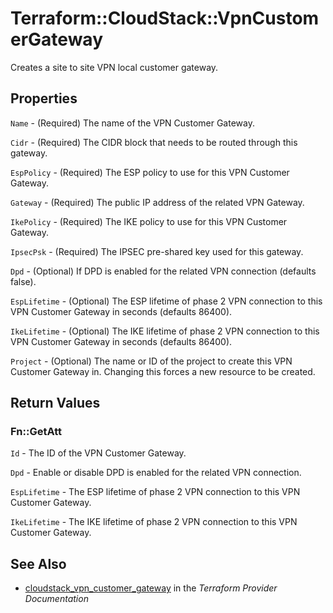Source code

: # Terraform::CloudStack::VpnCustomerGateway

Creates a site to site VPN local customer gateway.

## Properties

`Name` - (Required) The name of the VPN Customer Gateway.

`Cidr` - (Required) The CIDR block that needs to be routed through this gateway.

`EspPolicy` - (Required) The ESP policy to use for this VPN Customer Gateway.

`Gateway` - (Required) The public IP address of the related VPN Gateway.

`IkePolicy` - (Required) The IKE policy to use for this VPN Customer Gateway.

`IpsecPsk` - (Required) The IPSEC pre-shared key used for this gateway.

`Dpd` - (Optional) If DPD is enabled for the related VPN connection (defaults false).

`EspLifetime` - (Optional) The ESP lifetime of phase 2 VPN connection to this
VPN Customer Gateway in seconds (defaults 86400).

`IkeLifetime` - (Optional) The IKE lifetime of phase 2 VPN connection to this
VPN Customer Gateway in seconds (defaults 86400).

`Project` - (Optional) The name or ID of the project to create this VPN Customer
Gateway in. Changing this forces a new resource to be created.


## Return Values

### Fn::GetAtt

`Id` - The ID of the VPN Customer Gateway.

`Dpd` - Enable or disable DPD is enabled for the related VPN connection.

`EspLifetime` - The ESP lifetime of phase 2 VPN connection to this VPN Customer Gateway.

`IkeLifetime` - The IKE lifetime of phase 2 VPN connection to this VPN Customer Gateway.

## See Also

* [cloudstack_vpn_customer_gateway](https://www.terraform.io/docs/providers/cloudstack/r/vpn_customer_gateway.html) in the _Terraform Provider Documentation_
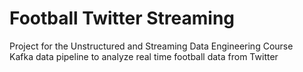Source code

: # Football Twitter Streaming

Project for the Unstructured and Streaming Data Engineering Course<br/>
Kafka data pipeline to analyze real time football data from Twitter
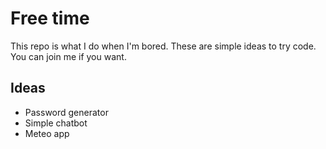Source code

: # Free time
This repo is what I do when I'm bored.
These are simple ideas to try code.
You can join me if you want.

## Ideas
* Password generator
* Simple chatbot
* Meteo app


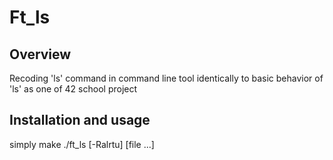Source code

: # Ft_ls
## Overview
Recoding 'ls' command in command line tool identically to basic behavior of 'ls' as one of 42 school project
## Installation and usage
simply
    make
    ./ft_ls [-Ralrtu] [file ...]
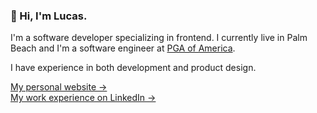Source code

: ### 👋 Hi, I'm Lucas.

I'm a software developer specializing in frontend. I currently live in Palm Beach and I'm a software engineer at [PGA of America](https://pga.com).

I have experience in both development and product design.

[My personal website &rarr;](https://lucaslitton.com) <br/>
[My work experience on LinkedIn &rarr;](https://linkedin.com/in/lucaslitton)
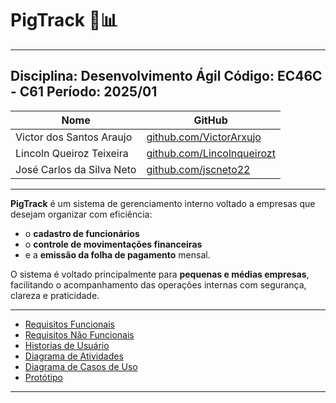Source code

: # PigTrack 🐷📊
---
**Disciplina:** Desenvolvimento Ágil
**Código:** EC46C - C61
**Período:** 2025/01
---

| Nome                     |  GitHub                                                   |
| ------------------------ | -------------------------------------------------------- |
| Victor dos Santos Araujo | [github.com/VictorArxujo](https://github.com/VictorArxujo) |
| Lincoln Queiroz Teixeira | [github.com/Lincolnqueirozt](https://github.com/lincolnqueirozt) |
| José Carlos da Silva Neto |  [github.com/jscneto22](https://github.com/jcsneto22) |

>

---

**PigTrack** é um sistema de gerenciamento interno voltado a empresas que desejam organizar com eficiência:

* o **cadastro de funcionários**
* o **controle de movimentações financeiras**
* e a **emissão da folha de pagamento** mensal.

O sistema é voltado principalmente para **pequenas e médias empresas**, facilitando o acompanhamento das operações internas com segurança, clareza e praticidade.

---

<ul>
  <li><a href="Requisitos de Usuários/RF.md">Requisitos Funcionais</a></li>
  <li><a href="Requisitos de Usuários/RNF.md">Requisitos Não Funcionais</a></li>
  <li><a href="Requisitos de Usuários/HistoriasUsuario.md">Historias de Usuário</a></li>
  <li><a href="Diagrama de Atividade/">Diagrama de Atividades</a></li>
  <li><a href="Diagrama de Caso de Uso/">Diagrama de Casos de Uso</a></li>
  <li><a href="Protótipos/LinkProtótipo.md">Protótipo</a></li>
</ul>

---
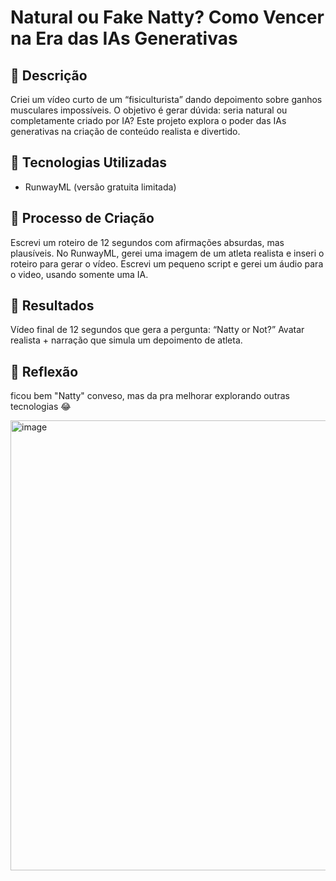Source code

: # Natural ou Fake Natty? Como Vencer na Era das IAs Generativas

## 📒 Descrição

Criei um vídeo curto de um “fisiculturista” dando depoimento sobre ganhos musculares impossíveis. 
O objetivo é gerar dúvida: seria natural ou completamente criado por IA? Este projeto explora o poder das IAs generativas na criação de conteúdo realista e divertido.

## 🤖 Tecnologias Utilizadas

- RunwayML (versão gratuita limitada)

## 🧐 Processo de Criação
Escrevi um roteiro de 12 segundos com afirmações absurdas, mas plausíveis.
No RunwayML, gerei uma imagem de um atleta realista e inseri o roteiro para gerar o vídeo.
Escrevi um pequeno script e gerei um áudio para o video, usando somente uma IA.

## 🚀 Resultados
Vídeo final de 12 segundos que gera a pergunta: “Natty or Not?”
Avatar realista + narração que simula um depoimento de atleta.


## 💭 Reflexão
ficou bem "Natty" conveso, mas da pra melhorar explorando outras tecnologias 😂


<img width="1280" height="720" alt="image" src="https://github.com/user-attachments/assets/a548f27b-5a22-4bed-9f98-5b829ea6b898" />




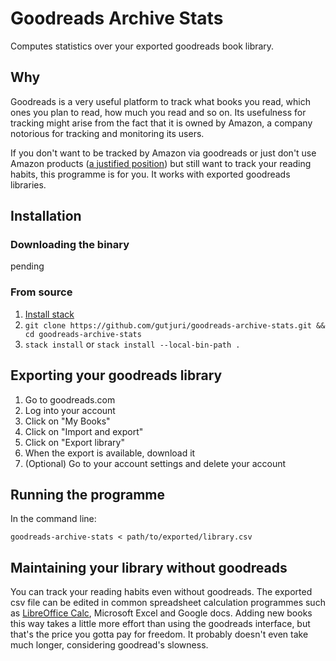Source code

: # Goodreads Archive Stats

Computes statistics over your exported goodreads book library.

## Why

Goodreads is a very useful platform to track what books you read, which ones you plan to read, how much you read and so on. Its usefulness for tracking might arise from the fact that it is owned by Amazon, a company notorious for tracking and monitoring its users.

If you don't want to be tracked by Amazon via goodreads or just don't use Amazon products ([a justified position](https://stallman.org/amazon.html)) but still want to track your reading habits, this programme is for you. It works with exported goodreads libraries.

## Installation

### Downloading the binary

pending

### From source

1. [Install stack](https://docs.haskellstack.org/en/stable/README/#how-to-install)
2. `git clone https://github.com/gutjuri/goodreads-archive-stats.git && cd goodreads-archive-stats`
3. `stack install` or `stack install --local-bin-path .`

## Exporting your goodreads library

1. Go to goodreads.com
2. Log into your account
3. Click on "My Books"
4. Click on "Import and export"
5. Click on "Export library"
6. When the export is available, download it
7. (Optional) Go to your account settings and delete your account

## Running the programme

In the command line:

`goodreads-archive-stats < path/to/exported/library.csv`

## Maintaining your library without goodreads

You can track your reading habits even without goodreads. The exported csv file can be edited in common spreadsheet calculation programmes such as [LibreOffice Calc](https://www.libreoffice.org/discover/calc/), Microsoft Excel and Google docs. Adding new books this way takes a little more effort than using the goodreads interface, but that's the price you gotta pay for freedom. It probably doesn't even take much longer, considering goodread's slowness.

### Problem to solve
Exactly the lines from the one containing "In the command" through the final line of the records must appear in your reply, and no others.

### Result for this exercise
In the command line:

`goodreads-archive-stats < path/to/exported/library.csv`

## Maintaining your library without goodreads

You can track your reading habits even without goodreads. The exported csv file can be edited in common spreadsheet calculation programmes such as [LibreOffice Calc](https://www.libreoffice.org/discover/calc/), Microsoft Excel and Google docs. Adding new books this way takes a little more effort than using the goodreads interface, but that's the price you gotta pay for freedom. It probably doesn't even take much longer, considering goodread's slowness.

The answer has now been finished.